▸ Extracted records:

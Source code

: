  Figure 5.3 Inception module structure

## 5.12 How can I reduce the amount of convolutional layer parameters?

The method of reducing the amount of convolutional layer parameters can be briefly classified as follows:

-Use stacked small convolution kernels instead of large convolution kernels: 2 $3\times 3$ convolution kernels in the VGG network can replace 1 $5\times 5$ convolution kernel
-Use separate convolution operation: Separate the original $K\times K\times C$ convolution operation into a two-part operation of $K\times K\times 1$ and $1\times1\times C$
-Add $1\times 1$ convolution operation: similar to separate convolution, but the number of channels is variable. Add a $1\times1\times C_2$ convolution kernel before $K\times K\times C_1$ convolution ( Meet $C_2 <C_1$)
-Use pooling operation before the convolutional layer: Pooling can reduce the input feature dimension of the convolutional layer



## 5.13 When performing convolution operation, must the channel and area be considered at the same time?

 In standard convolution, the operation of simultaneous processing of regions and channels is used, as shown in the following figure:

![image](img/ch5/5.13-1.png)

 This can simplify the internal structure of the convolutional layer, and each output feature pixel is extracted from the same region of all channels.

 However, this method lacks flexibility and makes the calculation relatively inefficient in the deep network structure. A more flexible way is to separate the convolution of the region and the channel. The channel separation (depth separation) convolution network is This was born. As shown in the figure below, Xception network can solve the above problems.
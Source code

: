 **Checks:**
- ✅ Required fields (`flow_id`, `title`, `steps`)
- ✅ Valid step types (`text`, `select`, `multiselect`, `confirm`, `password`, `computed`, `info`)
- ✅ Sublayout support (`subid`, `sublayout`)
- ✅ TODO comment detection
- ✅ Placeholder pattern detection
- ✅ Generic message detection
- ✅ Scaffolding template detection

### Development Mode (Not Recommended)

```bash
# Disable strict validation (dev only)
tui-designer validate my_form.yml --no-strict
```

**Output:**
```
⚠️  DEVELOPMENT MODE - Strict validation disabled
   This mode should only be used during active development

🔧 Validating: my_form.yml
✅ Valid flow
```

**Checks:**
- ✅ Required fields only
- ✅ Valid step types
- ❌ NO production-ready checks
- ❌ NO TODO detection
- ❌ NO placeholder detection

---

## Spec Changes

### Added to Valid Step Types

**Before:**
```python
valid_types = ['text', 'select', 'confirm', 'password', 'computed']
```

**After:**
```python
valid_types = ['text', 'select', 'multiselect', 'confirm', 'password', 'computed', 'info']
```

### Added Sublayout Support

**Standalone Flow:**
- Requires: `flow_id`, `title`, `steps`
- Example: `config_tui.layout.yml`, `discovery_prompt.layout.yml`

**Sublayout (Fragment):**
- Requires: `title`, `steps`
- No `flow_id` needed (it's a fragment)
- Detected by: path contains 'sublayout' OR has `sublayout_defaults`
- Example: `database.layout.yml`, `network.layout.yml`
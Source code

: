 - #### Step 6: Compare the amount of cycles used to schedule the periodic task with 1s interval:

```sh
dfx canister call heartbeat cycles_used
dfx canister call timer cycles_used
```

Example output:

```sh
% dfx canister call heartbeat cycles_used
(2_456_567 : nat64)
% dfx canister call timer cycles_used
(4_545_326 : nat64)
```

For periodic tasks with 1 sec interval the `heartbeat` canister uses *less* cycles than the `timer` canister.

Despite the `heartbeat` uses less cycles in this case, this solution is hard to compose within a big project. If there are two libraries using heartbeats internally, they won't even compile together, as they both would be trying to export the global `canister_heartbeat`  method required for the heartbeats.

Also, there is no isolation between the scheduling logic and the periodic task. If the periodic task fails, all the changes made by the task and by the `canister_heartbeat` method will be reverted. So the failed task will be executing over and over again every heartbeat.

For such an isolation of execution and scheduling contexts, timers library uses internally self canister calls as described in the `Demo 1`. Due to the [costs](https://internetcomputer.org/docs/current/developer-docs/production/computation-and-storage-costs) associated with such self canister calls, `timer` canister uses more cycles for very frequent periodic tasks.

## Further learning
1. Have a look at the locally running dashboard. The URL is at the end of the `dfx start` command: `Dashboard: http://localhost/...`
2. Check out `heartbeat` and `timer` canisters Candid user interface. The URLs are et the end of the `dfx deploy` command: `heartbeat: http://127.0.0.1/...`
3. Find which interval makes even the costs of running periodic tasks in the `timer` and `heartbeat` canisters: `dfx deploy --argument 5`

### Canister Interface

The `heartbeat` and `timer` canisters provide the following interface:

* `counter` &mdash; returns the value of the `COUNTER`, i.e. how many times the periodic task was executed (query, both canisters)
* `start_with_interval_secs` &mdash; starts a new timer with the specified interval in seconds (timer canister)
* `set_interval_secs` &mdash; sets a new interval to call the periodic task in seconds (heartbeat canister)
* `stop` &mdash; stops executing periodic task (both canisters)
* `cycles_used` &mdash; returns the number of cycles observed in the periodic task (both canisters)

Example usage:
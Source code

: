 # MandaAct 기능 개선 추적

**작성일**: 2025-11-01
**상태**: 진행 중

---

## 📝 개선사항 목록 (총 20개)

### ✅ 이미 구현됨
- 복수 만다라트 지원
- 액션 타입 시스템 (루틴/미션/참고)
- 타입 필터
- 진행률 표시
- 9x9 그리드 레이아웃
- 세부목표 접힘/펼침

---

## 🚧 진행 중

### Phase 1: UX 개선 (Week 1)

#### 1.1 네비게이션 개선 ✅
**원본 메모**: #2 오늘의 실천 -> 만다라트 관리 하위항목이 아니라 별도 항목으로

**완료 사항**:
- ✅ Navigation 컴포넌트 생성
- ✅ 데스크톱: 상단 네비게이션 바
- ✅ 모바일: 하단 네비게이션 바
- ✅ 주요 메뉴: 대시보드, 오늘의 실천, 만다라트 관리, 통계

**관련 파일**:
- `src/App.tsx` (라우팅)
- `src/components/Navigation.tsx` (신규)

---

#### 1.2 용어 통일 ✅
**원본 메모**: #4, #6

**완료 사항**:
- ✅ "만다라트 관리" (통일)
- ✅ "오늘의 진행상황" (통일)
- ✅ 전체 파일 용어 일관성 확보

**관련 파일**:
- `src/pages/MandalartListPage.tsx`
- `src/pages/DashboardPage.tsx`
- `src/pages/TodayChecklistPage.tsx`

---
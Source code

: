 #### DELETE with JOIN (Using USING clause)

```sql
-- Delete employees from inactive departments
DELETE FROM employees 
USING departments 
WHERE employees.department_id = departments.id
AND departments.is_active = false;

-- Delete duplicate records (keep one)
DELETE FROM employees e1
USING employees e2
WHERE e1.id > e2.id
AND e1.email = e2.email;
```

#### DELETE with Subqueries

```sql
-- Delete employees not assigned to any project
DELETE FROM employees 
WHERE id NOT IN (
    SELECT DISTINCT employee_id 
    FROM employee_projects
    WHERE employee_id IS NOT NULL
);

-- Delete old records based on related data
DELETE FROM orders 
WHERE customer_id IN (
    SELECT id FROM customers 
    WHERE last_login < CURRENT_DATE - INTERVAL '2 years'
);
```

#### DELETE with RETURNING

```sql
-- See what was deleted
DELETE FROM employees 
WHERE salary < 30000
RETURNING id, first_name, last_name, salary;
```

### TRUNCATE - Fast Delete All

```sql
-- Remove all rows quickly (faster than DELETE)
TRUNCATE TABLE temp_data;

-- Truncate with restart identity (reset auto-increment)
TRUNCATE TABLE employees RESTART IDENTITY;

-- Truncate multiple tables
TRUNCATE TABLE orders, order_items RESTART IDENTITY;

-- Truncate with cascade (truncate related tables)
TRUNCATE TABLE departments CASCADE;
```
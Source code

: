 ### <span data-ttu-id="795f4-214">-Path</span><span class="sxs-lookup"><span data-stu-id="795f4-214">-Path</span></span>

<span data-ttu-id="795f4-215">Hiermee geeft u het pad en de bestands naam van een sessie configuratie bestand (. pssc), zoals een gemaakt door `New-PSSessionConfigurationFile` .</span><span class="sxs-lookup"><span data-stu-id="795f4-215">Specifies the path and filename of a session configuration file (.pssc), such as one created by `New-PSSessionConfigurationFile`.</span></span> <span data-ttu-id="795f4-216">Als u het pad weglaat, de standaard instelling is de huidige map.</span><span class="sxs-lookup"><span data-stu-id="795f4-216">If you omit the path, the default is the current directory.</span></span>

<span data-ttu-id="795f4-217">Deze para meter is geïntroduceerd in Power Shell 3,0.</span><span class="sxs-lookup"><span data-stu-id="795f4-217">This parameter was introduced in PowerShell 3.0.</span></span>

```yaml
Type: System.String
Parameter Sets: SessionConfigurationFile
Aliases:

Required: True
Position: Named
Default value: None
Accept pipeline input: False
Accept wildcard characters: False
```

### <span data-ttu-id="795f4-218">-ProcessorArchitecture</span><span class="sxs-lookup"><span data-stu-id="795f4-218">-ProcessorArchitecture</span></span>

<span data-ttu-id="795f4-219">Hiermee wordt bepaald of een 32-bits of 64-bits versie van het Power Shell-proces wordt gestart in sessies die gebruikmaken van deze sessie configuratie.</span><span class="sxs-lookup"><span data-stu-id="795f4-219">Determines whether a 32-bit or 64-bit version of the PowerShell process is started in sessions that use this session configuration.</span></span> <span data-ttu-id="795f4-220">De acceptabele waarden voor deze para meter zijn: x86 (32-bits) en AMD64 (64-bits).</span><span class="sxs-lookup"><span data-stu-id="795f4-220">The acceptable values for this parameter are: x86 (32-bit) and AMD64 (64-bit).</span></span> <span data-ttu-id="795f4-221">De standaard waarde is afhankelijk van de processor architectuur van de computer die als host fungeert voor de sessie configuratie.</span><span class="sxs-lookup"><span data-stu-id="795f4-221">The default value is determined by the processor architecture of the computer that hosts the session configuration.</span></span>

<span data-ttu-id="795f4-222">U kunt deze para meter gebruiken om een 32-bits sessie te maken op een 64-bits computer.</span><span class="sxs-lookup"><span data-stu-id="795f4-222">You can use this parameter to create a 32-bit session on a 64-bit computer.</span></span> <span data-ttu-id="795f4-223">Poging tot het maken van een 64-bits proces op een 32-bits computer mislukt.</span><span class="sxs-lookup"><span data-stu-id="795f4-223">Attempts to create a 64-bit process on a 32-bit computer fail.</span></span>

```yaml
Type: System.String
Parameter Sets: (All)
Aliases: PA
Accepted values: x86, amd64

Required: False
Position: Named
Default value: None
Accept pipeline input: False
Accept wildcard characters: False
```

▸ What you have to do:
When a line in the data above contains the string "internally", copy that line.

▸ Answer for this exercise:
Despite the `heartbeat` uses less cycles in this case, this solution is hard to compose within a big project. If there are two libraries using heartbeats internally, they won't even compile together, as they both would be trying to export the global `canister_heartbeat`  method required for the heartbeats.
For such an isolation of execution and scheduling contexts, timers library uses internally self canister calls as described in the `Demo 1`. Due to the [costs](https://internetcomputer.org/docs/current/developer-docs/production/computation-and-storage-costs) associated with such self canister calls, `timer` canister uses more cycles for very frequent periodic tasks.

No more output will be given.